**ABOUT THIS EXERCISE:**
Stop at the line containing "#### simple chromecast player": write out every line from the beginning of the entries up to and including it, minus the pictures.

======== SUPPLIED RECORDS ========

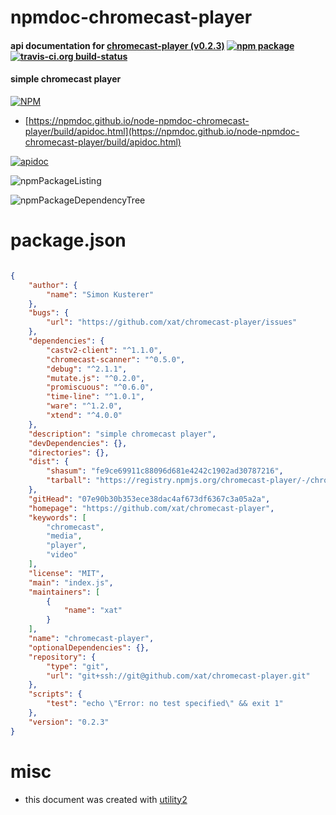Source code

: # npmdoc-chromecast-player

#### api documentation for  [chromecast-player (v0.2.3)](https://github.com/xat/chromecast-player)  [![npm package](https://img.shields.io/npm/v/npmdoc-chromecast-player.svg?style=flat-square)](https://www.npmjs.org/package/npmdoc-chromecast-player) [![travis-ci.org build-status](https://api.travis-ci.org/npmdoc/node-npmdoc-chromecast-player.svg)](https://travis-ci.org/npmdoc/node-npmdoc-chromecast-player)

#### simple chromecast player

[![NPM](https://nodei.co/npm/chromecast-player.png?downloads=true&downloadRank=true&stars=true)](https://www.npmjs.com/package/chromecast-player)

- [https://npmdoc.github.io/node-npmdoc-chromecast-player/build/apidoc.html](https://npmdoc.github.io/node-npmdoc-chromecast-player/build/apidoc.html)

[![apidoc](https://npmdoc.github.io/node-npmdoc-chromecast-player/build/screenCapture.buildCi.browser.%252Ftmp%252Fbuild%252Fapidoc.html.png)](https://npmdoc.github.io/node-npmdoc-chromecast-player/build/apidoc.html)

![npmPackageListing](https://npmdoc.github.io/node-npmdoc-chromecast-player/build/screenCapture.npmPackageListing.svg)

![npmPackageDependencyTree](https://npmdoc.github.io/node-npmdoc-chromecast-player/build/screenCapture.npmPackageDependencyTree.svg)



# package.json

```json

{
    "author": {
        "name": "Simon Kusterer"
    },
    "bugs": {
        "url": "https://github.com/xat/chromecast-player/issues"
    },
    "dependencies": {
        "castv2-client": "^1.1.0",
        "chromecast-scanner": "^0.5.0",
        "debug": "^2.1.1",
        "mutate.js": "^0.2.0",
        "promiscuous": "^0.6.0",
        "time-line": "^1.0.1",
        "ware": "^1.2.0",
        "xtend": "^4.0.0"
    },
    "description": "simple chromecast player",
    "devDependencies": {},
    "directories": {},
    "dist": {
        "shasum": "fe9ce69911c88096d681e4242c1902ad30787216",
        "tarball": "https://registry.npmjs.org/chromecast-player/-/chromecast-player-0.2.3.tgz"
    },
    "gitHead": "07e90b30b353ece38dac4af673df6367c3a05a2a",
    "homepage": "https://github.com/xat/chromecast-player",
    "keywords": [
        "chromecast",
        "media",
        "player",
        "video"
    ],
    "license": "MIT",
    "main": "index.js",
    "maintainers": [
        {
            "name": "xat"
        }
    ],
    "name": "chromecast-player",
    "optionalDependencies": {},
    "repository": {
        "type": "git",
        "url": "git+ssh://git@github.com/xat/chromecast-player.git"
    },
    "scripts": {
        "test": "echo \"Error: no test specified\" && exit 1"
    },
    "version": "0.2.3"
}
```



# misc
- this document was created with [utility2](https://github.com/kaizhu256/node-utility2)
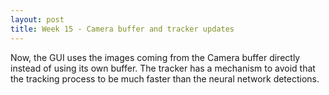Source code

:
 ```yaml
---
layout: post
title: Week 15 - Camera buffer and tracker updates
---
```


Now, the GUI uses the images coming from the Camera buffer directly instead of using its own buffer. The tracker has a mechanism to avoid that the tracking process to be much faster than the neural network detections.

========

**TASK OUTPUT:**
Source code

: # npmdoc-chromecast-player

#### api documentation for  [chromecast-player (v0.2.3)](https://github.com/xat/chromecast-player)  [![npm package](https://img.shields.io/npm/v/npmdoc-chromecast-player.svg?style=flat-square)](https://www.npmjs.org/package/npmdoc-chromecast-player) [![travis-ci.org build-status](https://api.travis-ci.org/npmdoc/node-npmdoc-chromecast-player.svg)](https://travis-ci.org/npmdoc/node-npmdoc-chromecast-player)

#### simple chromecast player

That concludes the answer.